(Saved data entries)
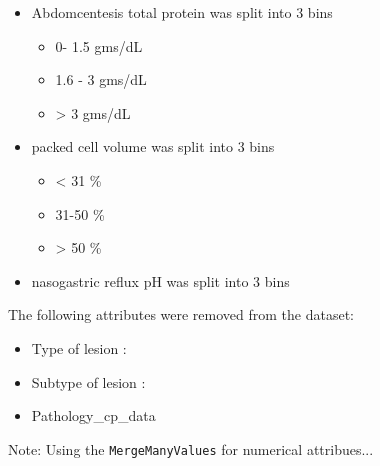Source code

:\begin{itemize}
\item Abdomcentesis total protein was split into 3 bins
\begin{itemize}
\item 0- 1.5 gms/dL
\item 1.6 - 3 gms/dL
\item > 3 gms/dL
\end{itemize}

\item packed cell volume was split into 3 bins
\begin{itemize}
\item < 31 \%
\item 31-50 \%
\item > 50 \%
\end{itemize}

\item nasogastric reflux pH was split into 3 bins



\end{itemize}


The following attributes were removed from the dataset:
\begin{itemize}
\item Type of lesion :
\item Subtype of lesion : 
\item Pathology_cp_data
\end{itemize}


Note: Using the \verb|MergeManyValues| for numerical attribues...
==
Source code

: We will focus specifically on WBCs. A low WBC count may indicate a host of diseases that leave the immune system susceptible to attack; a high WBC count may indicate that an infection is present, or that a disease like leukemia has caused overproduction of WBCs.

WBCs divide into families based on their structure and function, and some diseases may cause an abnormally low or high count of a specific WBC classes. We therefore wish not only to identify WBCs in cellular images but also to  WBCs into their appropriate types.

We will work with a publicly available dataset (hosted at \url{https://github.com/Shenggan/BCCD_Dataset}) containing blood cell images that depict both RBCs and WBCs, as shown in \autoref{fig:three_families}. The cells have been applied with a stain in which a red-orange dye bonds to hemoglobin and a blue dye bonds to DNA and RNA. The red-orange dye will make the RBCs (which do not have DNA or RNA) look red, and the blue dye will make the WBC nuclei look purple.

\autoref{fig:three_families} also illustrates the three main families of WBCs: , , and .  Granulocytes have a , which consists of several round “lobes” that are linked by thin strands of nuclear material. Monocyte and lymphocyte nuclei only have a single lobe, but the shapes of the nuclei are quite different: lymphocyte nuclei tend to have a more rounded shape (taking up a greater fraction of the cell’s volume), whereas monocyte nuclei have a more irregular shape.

▶ **What is expected**
Pull every line with the string "bins" from the data above.

▶ **Written solution**
\item Abdomcentesis total protein was split into 3 bins
\item packed cell volume was split into 3 bins
\item nasogastric reflux pH was split into 3 bins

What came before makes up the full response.